If Michelangelo had seen him first, he would be in the Sistine Chapel and not in Mandate.
One summer afternoon in 1984 I received a phone call from a potential model. The man wanted to drop by and let me take a look at him.
Remembering the scary incident with the “model” back in Chapter One — the character who resembled a Wanted for Murder poster more than a centerfold — I demurred. “I’m sorry, you’ll have to send a photo. If we’re interested, I’ll get in touch.”
“I’m an actor,” he said. He mentioned a scattering of way-off-Broadway plays that he hadn’t quite appeared in but had auditioned for. He dropped a couple of familiar names.

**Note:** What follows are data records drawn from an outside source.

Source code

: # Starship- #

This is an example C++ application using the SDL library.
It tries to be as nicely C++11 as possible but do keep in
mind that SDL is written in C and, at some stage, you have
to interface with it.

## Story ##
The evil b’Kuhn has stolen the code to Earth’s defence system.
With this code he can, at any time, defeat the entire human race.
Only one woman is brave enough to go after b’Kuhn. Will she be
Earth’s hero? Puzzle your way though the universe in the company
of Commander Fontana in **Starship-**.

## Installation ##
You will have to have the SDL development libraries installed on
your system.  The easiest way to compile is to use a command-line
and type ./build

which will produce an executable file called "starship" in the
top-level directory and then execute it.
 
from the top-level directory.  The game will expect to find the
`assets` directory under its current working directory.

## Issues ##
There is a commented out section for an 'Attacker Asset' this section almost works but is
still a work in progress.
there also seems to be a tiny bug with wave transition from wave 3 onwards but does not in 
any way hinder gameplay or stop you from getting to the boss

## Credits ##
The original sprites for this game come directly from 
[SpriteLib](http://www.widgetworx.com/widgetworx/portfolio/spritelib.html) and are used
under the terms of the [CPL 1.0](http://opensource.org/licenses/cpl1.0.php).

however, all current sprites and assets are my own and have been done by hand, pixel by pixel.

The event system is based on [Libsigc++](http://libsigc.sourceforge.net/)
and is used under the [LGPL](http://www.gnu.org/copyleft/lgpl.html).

Well, I thought, you do have a sexy voice…and a style as smooth as molasses in July…and if you really look like what you’re telling me…
“One of my colleagues and I will see you tomorrow evening at six,” I said.
I asked associate editor George De Stefano to stay late. While awaiting our caller, we imagined tomorrow’s lurid New York Post headlines: PORN RUBOUT IN SOHO; HE GOT TWO BOYS WITH ONE BULLET; THE MODEL CAME C.O.D. (cash on death). We must have sounded like Boy Scouts telling ghost tales around a campfire.
I expected the model to telephone so that George and I could go to the front and open the door. That day, however, a member of the office staff, working late, admitted our visitor.
George saw him first. Glancing down the corridor, he gasped, “He’s gorgeous!”
An instant later I thought: Why the fuck do I have a chaperone? I could handle this one quite well on my own. As much as I liked George De Stefano, for a brief moment I wished he were somewhere else.